Purchases in hand, I am finally able to enter the post office. Inside, a long counter topped with iron bars separates the customers from the two postal workers on duty. I watch them bustle about while serving customers ahead of me. They put stamps on envelopes, fill out forms, check package slips, and answer questions. They toss packages into heaps on the floor and drag out overstuffed mail bags for pickup. It seems haphazard and a bit chaotic, but I have never had a posted item from the United States lost or returned to the sender.

When it is my turn, I present my overseas letter collection slip to the attendant and wait. After digging about in a wooden box, she returns with a soiled white envelope. She painstakingly checks the envelope's numbers with those on the slip. Finally, she hands over what has traveled halfway around the world to reach me: my absentee ballot.
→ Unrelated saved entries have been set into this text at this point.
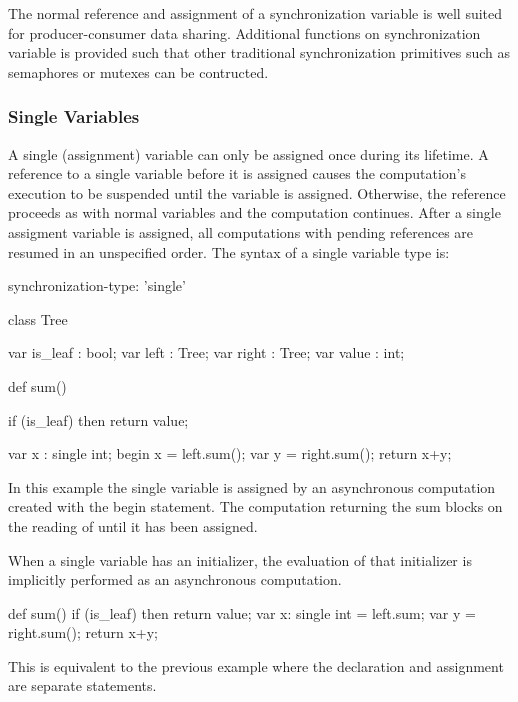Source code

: The normal reference and assignment of a synchronization variable is
well suited for producer-consumer data sharing. Additional functions
on synchronization variable is provided such that other traditional
synchronization primitives such as semaphores or mutexes can be
contructed.


\subsubsection{Single Variables}
\label{Single_Variables}

A single (assignment) variable can only be assigned once during its
lifetime.  A reference to a single variable before
it is assigned causes the computation's execution to be suspended
until the variable is assigned. Otherwise, the reference proceeds as
with normal variables and the computation continues.  After a single
assigment variable is assigned, all computations with pending
references are resumed in an unspecified order. The syntax of a single
variable type is:
\begin{syntax}
 synchronization-type:
   'single'
\end{syntax}

\begin{example}
\begin{chapel}
class Tree {
  var is_leaf : bool;
  var left    : Tree;
  var right   : Tree;
  var value   : int;

  def sum() {
    if (is_leaf) then 
       return value;

    var x : single int;
    begin x = left.sum();
    var y = right.sum();
    return x+y;
  }
}

\end{chapel}
In this example the single variable  is assigned by an
asynchronous computation created with the begin statement. The
computation returning the sum blocks on the reading of  until
it has been assigned.


\end{example}

When a single variable has an initializer, the evaluation of
that initializer is implicitly performed as an asynchronous computation. 
\begin{example}
\begin{chapel}
def sum() {
  if (is_leaf) then 
     return value;
  var x: single int = left.sum;
  var y = right.sum();
  return x+y;
}
\end{chapel}
This is equivalent to the previous example where the declaration and
assignment are separate statements.
\end{example}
Mission accomplished, I visit the nearby Buddhist Pure Spring Temple. For more than 100 years, its courtyards have insulated worshipers from the turbulent world outside. From here, I look out over the sleepy, hazy Yangtze River and listen to the rhythmic chugging of passing boats. I hold my ballot and consider the power this one vote from China might have in an election too close to call. Is it worth another trip to the post office and the $25 express postage needed to guarantee an Election Day arrival?

Ask my hometown's County Clerk. By now he has my vote in hand and Tuesday will be placing my choice for US president in the ballot box.